West side parents hand in a 1,048 signature petition to local member Theo Smith and council leader Gary Robinson ahead of Thursday's meeting. Pic. Shetland News

SHETLAND Islands Council voted through plans to consult on closing nine local schools on Thursday, throwing out a request for a moratorium by just two votes.

A debate lasting more than three hours involving two councillors phoning in from overseas ended with the SIC agreeing to review the future of the islands’ unique junior high school system that teaches 11 to 15 year olds, along with five single teacher primaries.

However the council has also agreed to examine alternatives to closure, including the prospects of using new technology to offer distance learning in remote schools.

More than 50 parents, grandparents and children attended the meeting after the west mainland community staged a protest with placards and handed in a petition with more than 1,000 signatures gathered in 48 hours opposing closure of Aith junior high.

Aith, with 120 pupils, and three pupil Skerries secondary department will be consulted on next year along with Olnafirth primary.

The following year the council will examine closing primary schools in Burravoe, North Roe and Urafirth, along with its nursery.

Finally in 2015 consultation will begin on closing Sandness primary and, if work has begun on building a new Anderson High School in Lerwick, on the secondaries in Sandwick and Whalsay.

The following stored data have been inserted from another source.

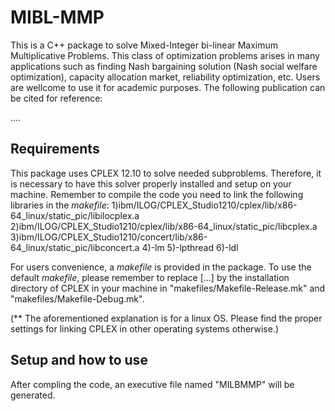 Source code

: # MIBL-MMP
This is a C++ package to solve Mixed-Integer bi-linear Maximum Multiplicative Problems. This class of optimization problems arises in many applications such as finding Nash bargaining solution (Nash social welfare optimization), capacity allocation market, reliability optimization, etc. Users are wellcome to use it for academic purposes. The following publication can be cited for reference:

....


## Requirements
This package uses CPLEX 12.10 to solve needed subproblems. Therefore, it is necessary to have this solver properly installed and setup on your machine. Remember to compile the code you need to link the following libraries in the _makefile_:
1)ibm/ILOG/CPLEX_Studio1210/cplex/lib/x86-64_linux/static_pic/libilocplex.a 
2)ibm/ILOG/CPLEX_Studio1210/cplex/lib/x86-64_linux/static_pic/libcplex.a 
3)ibm/ILOG/CPLEX_Studio1210/concert/lib/x86-64_linux/static_pic/libconcert.a 
4)-lm 
5)-lpthread 
6)-ldl

For users convenience, a _makefile_ is provided in the package. To use the default _makefile_, please remember to replace [...] by the installation directory of CPLEX in your machine in "makefiles/Makefile-Release.mk" and "makefiles/Makefile-Debug.mk". 

(** The aforementioned explanation is for a linux OS. Please find the proper settings for linking CPLEX in other operating systems otherwise.)

## Setup and how to use
After compling the code, an executive file named "MILBMMP" will be generated.
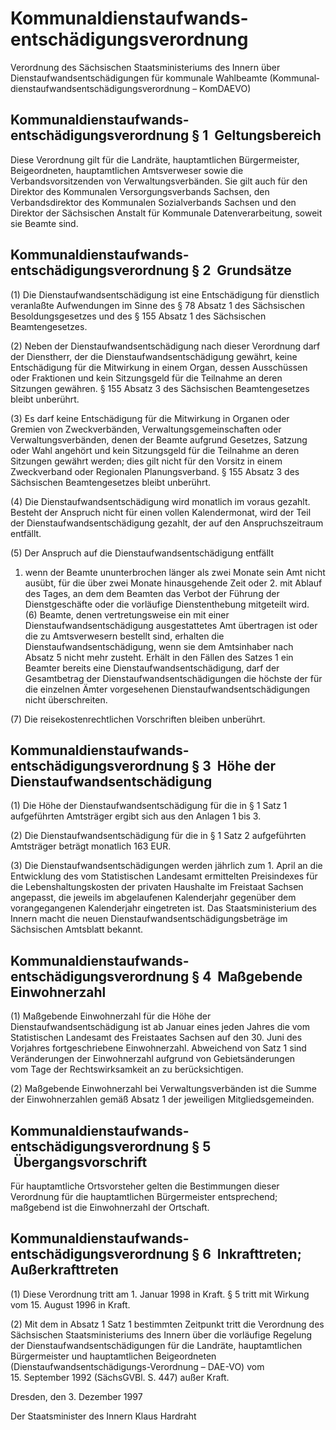 # Kommunaldienstaufwands­entschädigungsverordnung

Verordnung des Sächsischen Staatsministeriums des Innern über Dienstaufwandsentschädigungen für kommunale Wahlbeamte (Kommunal­dienst­aufwands­entschädigungs­verordnung – KomDAEVO)

## Kommunaldienstaufwands­entschädigungsverordnung § 1  Geltungsbereich

Diese Verordnung gilt für die Landräte, hauptamtlichen Bürgermeister, Beigeordneten, hauptamtlichen Amtsverweser sowie die Verbandsvorsitzenden von Verwaltungsverbänden. Sie gilt auch für den Direktor des Kommunalen Versorgungsverbands Sachsen, den Verbandsdirektor des Kommunalen Sozialverbands Sachsen und den Direktor der Sächsischen Anstalt für Kommunale Datenverarbeitung, soweit sie Beamte sind.


## Kommunaldienstaufwands­entschädigungsverordnung § 2  Grundsätze

(1) Die Dienstaufwandsentschädigung ist eine Entschädigung für dienstlich veranlaßte Aufwendungen im Sinne des § 78 Absatz 1 des Sächsischen Besoldungsgesetzes und des § 155 Absatz 1 des Sächsischen Beamtengesetzes.

(2) Neben der Dienstaufwandsentschädigung nach dieser Verordnung darf der Dienstherr, der die Dienstaufwandsentschädigung gewährt, keine Entschädigung für die Mitwirkung in einem Organ, dessen Ausschüssen oder Fraktionen und kein Sitzungsgeld für die Teilnahme an deren Sitzungen gewähren. § 155 Absatz 3 des
Sächsischen Beamtengesetzes bleibt unberührt.

(3) Es darf keine Entschädigung für die Mitwirkung in Organen oder Gremien von Zweckverbänden, Verwaltungsgemeinschaften oder Verwaltungsverbänden, denen der Beamte aufgrund Gesetzes, Satzung oder Wahl angehört und kein Sitzungsgeld für die Teilnahme an deren Sitzungen gewährt werden; dies gilt nicht für den Vorsitz in einem Zweckverband oder Regionalen Planungsverband. § 155 Absatz 3 des Sächsischen Beamtengesetzes bleibt unberührt.

(4) Die Dienstaufwandsentschädigung wird monatlich im voraus gezahlt. Besteht der Anspruch nicht für einen vollen Kalendermonat, wird der Teil der Dienstaufwandsentschädigung gezahlt, der auf den Anspruchszeitraum entfällt.

(5) Der Anspruch auf die Dienstaufwandsentschädigung entfällt

1. wenn der Beamte ununterbrochen länger als zwei Monate sein Amt nicht ausübt, für die über zwei Monate hinausgehende Zeit oder 2. mit Ablauf des Tages, an dem dem Beamten das Verbot der Führung der Dienstgeschäfte oder die vorläufige Dienstenthebung mitgeteilt wird. (6) Beamte, denen vertretungsweise ein mit einer Dienstaufwandsentschädigung ausgestattetes Amt übertragen ist oder die zu Amtsverwesern bestellt sind, erhalten die Dienstaufwandsentschädigung, wenn sie dem Amtsinhaber nach Absatz 5 nicht mehr zusteht. Erhält in den Fällen des Satzes 1 ein Beamter bereits eine Dienstaufwandsentschädigung, darf der Gesamtbetrag der Dienstaufwandsentschädigungen die höchste der für die einzelnen Ämter vorgesehenen Dienstaufwandsentschädigungen nicht überschreiten.

(7) Die reisekostenrechtlichen Vorschriften bleiben unberührt.


## Kommunaldienstaufwands­entschädigungsverordnung § 3  Höhe der Dienstaufwandsentschädigung

(1) Die Höhe der Dienstaufwandsentschädigung für die in § 1 Satz 1 aufgeführten Amtsträger ergibt sich aus den Anlagen 1 bis 3.

(2) Die Dienstaufwandsentschädigung für die in § 1 Satz 2 aufgeführten Amtsträger beträgt monatlich 163 EUR.

(3) Die Dienstaufwandsentschädigungen werden jährlich zum 1. April an die Entwicklung des vom Statistischen Landesamt ermittelten Preisindexes für die  Lebenshaltungskosten der privaten Haushalte im Freistaat Sachsen angepasst, die jeweils im abgelaufenen Kalenderjahr gegenüber dem vorangegangenen Kalenderjahr eingetreten ist. Das Staatsministerium des Innern macht die neuen Dienstaufwandsentschädigungsbeträge im Sächsischen Amtsblatt bekannt.


## Kommunaldienstaufwands­entschädigungsverordnung § 4  Maßgebende Einwohnerzahl

(1) Maßgebende Einwohnerzahl für die Höhe der Dienstaufwandsentschädigung ist ab Januar eines jeden Jahres die vom Statistischen Landesamt des Freistaates Sachsen auf den 30. Juni des Vorjahres fortgeschriebene Einwohnerzahl. Abweichend von Satz 1 sind Veränderungen der Einwohnerzahl aufgrund von Gebietsänderungen vom Tage der Rechtswirksamkeit an zu berücksichtigen.

(2) Maßgebende Einwohnerzahl bei Verwaltungsverbänden ist die Summe der Einwohnerzahlen gemäß Absatz 1 der jeweiligen Mitgliedsgemeinden.


## Kommunaldienstaufwands­entschädigungsverordnung § 5  Übergangsvorschrift

Für hauptamtliche Ortsvorsteher gelten die Bestimmungen dieser Verordnung für die hauptamtlichen Bürgermeister entsprechend; maßgebend ist die Einwohnerzahl der Ortschaft.


## Kommunaldienstaufwands­entschädigungsverordnung § 6  Inkrafttreten; Außerkrafttreten

(1) Diese Verordnung tritt am 1. Januar 1998 in Kraft. § 5 tritt mit Wirkung vom 15. August 1996 in Kraft.

(2) Mit dem in Absatz 1 Satz 1 bestimmten Zeitpunkt tritt die Verordnung des Sächsischen Staatsministeriums des Innern über die vorläufige Regelung der Dienstaufwandsentschädigungen für die Landräte, hauptamtlichen Bürgermeister und hauptamtlichen Beigeordneten (Dienstaufwandsentschädigungs-Verordnung – DAE-VO) vom 15. September 1992 (SächsGVBl. S. 447) außer Kraft.

Dresden, den 3. Dezember 1997

Der Staatsminister des Innern 
           Klaus Hardraht

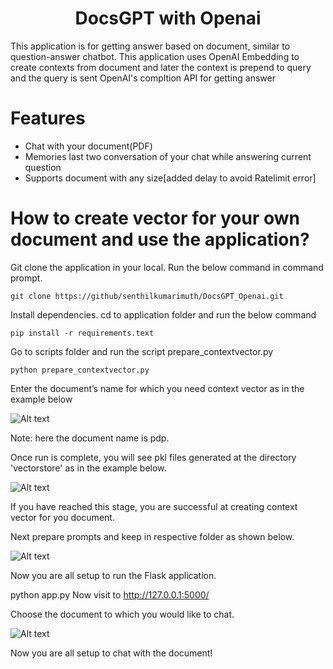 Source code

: <h1 align="center">
  DocsGPT with Openai
</h1>

This application is for getting answer based on document, similar to question-answer chatbot. This application uses OpenAI Embedding to create contexts from document and later the context is prepend to query and the query is sent OpenAI's compltion API for getting answer

# Features

* Chat with your document(PDF)
* Memories last two conversation of your chat while answering current question
* Supports document with any size[added delay to avoid Ratelimit error]


# How to create vector for your own document and use the application?

Git clone the application in your local. Run the below command in command prompt.

`git clone https://github/senthilkumarimuth/DocsGPT_Openai.git`
 
Install dependencies. cd to application folder and run the below command

`pip install -r requirements.text`
 
Go to scripts folder and run the script prepare_contextvector.py

`python prepare_contextvector.py`

Enter the document’s name for which you need context vector as in the example below

![Alt text](./readme_files/b3a8d398-f17d-419e-a607-eccb6f3dfcd3.png?raw=true "enter document name")

Note: here the document name is pdp.

Once run is complete, you will see pkl files generated at the directory 'vectorstore' as in the example below.

![Alt text](./readme_files/vecterstore.PNG?raw=true "vectorstore")

If you have reached this stage, you are successful at creating context vector for you document.

Next prepare prompts and keep in respective folder as shown below.

![Alt text](./readme_files/prompt.PNG?raw=true "prompt")

Now you are all setup to run the Flask application.


python app.py
Now visit to http://127.0.0.1:5000/ 

Choose the document to which you would like to chat.

![Alt text](./readme_files/webui.png?raw=true "web ui")

Now you are all setup to chat with the document!

 

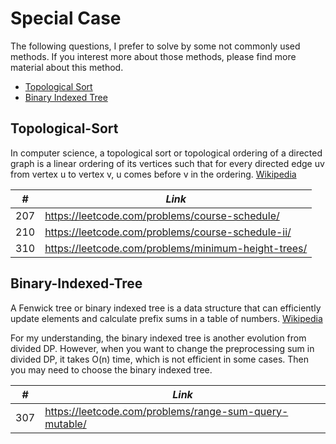 # Special Case

The following questions, I prefer to solve by some not commonly used methods. If you interest more about those methods, please find more material about this method.

* [Topological Sort](##Topological-Sort)
* [Binary Indexed Tree](##Binary-Indexed-Tree)

## Topological-Sort

In computer science, a topological sort or topological ordering of a directed graph is a linear ordering of its vertices such that for every directed edge uv from vertex u to vertex v, u comes before v in the ordering. [Wikipedia](https://en.wikipedia.org/wiki/Topological_sorting)

| *#* | *Link* |
| ---- | --------------------------------------------------------------------- |
| 207 | https://leetcode.com/problems/course-schedule/ |
| 210 | https://leetcode.com/problems/course-schedule-ii/ |
| 310 | https://leetcode.com/problems/minimum-height-trees/ |

## Binary-Indexed-Tree

A Fenwick tree or binary indexed tree is a data structure that can efficiently update elements and calculate prefix sums in a table of numbers. [Wikipedia](https://en.wikipedia.org/wiki/Fenwick_tree)

For my understanding, the binary indexed tree is another evolution from divided DP. However, when you want to change the preprocessing sum in divided DP, it takes O(n) time, which is not efficient in some cases. Then you may need to choose the binary indexed tree. 

| *#* | *Link* |
| ---- | --------------------------------------------------------------------- |
| 307 | https://leetcode.com/problems/range-sum-query-mutable/ | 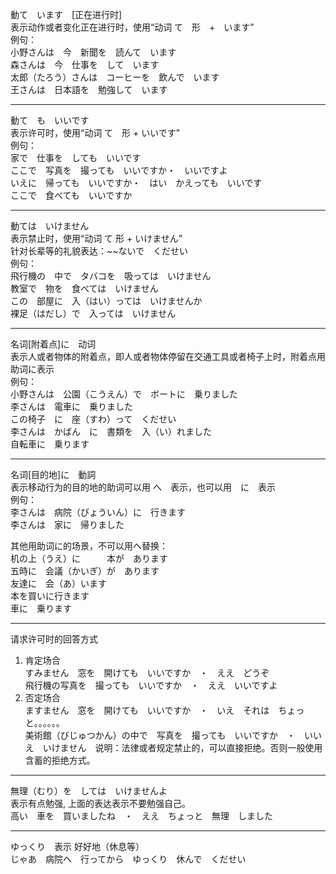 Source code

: 動て　います　[正在进行时]  
表示动作或者变化正在进行时，使用“动词 て　形　+　います”  
例句：  
小野さんは　今　新聞を　読んて　います  
森さんは　今　仕事を　して　います  
太郎（たろう）さんは　コーヒーを　飲んで　います  
王さんは　日本語を　勉強して　います  

---
動て　も　いいです  
表示许可时，使用“动词 て　形 + いいです”  
例句：  
家で　仕事を　しても　いいです  
ここで　写真を　撮っても　いいですか・　いいですよ  
いえに　帰っても　いいですか・　はい　かえっても　いいです  
ここで　食べても　いいですか  

---
動ては　いけません  
表示禁止时，使用“动词 て 形 + いけません”  
针对长辈等的礼貌表达：~~ないで　くだせい  
例句：  
飛行機の　中で　タバコを　吸っては　いけません  
教室で　物を　食べては　いけません  
この　部屋に　入（はい）っては　いけませんか   
裸足（はだし）で　入っては　いけません  

---
名词[附着点]に　动词  
表示人或者物体的附着点，即人或者物体停留在交通工具或者椅子上时，附着点用助词に表示   
例句：  
小野さんは　公園（こうえん）で　ボートに　乗りました  
李さんは　電車に　乗りました  
この椅子　に　座（すわ）って　くだせい  
李さんは　かばん　に　書類を　入（い）れました  
自転車に　乗ります  

---
名词[目的地]に　動詞  
表示移动行为的目的地的助词可以用 へ　表示，也可以用　に　表示  
例句：  
李さんは　病院（びょういん）に　行きます  
李さんは　家に　帰りました  

其他用助词に的场景，不可以用へ替换：  
机の上（うえ）に　　　本が　あります  
五時に　会議（かいぎ）が　あります  
友達に　会（あ）います  
本を買いに行きます  
車に　乗ります  

---
请求许可时的回答方式  
1. 肯定场合  
すみません　窓を　開けても　いいですか　・　ええ　どうぞ  
飛行機の写真を　撮っても　いいですか　・　ええ　いいですよ  
2. 否定场合  
ますません　窓を　開けても　いいですか　・　いえ　それは　ちょっと。。。。。。  
美術館（びじゅつかん）の中で　写真を　撮っても　いいですか　・　いいえ　いけません　说明：法律或者规定禁止的，可以直接拒绝。否则一般使用含蓄的拒绝方式。  

---
無理（むり）を　しては　いけませんよ  
表示有点勉强, 上面的表达表示不要勉强自己。  
高い　車を　買いましたね　・　ええ　ちょっと　無理　しました  

---
ゆっくり　表示 好好地（休息等）  
じゃあ　病院へ　行ってから　ゆっくり　休んで　くだせい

The SIC’s education department is pursuing savings of more than £3 million to help towards the overall target of £30 million over the next two years, equating to £1,000 per pupil per year.

Currently the council is eating into its oil-funded reserves to the tune of £36 million a year, at which rate they will run out by 2017.

However the consultation was only agreed by 12 votes to 10, with a significant number of councillors calling for more work to go into designing a high-tech education service that could set an example nationally and even globally.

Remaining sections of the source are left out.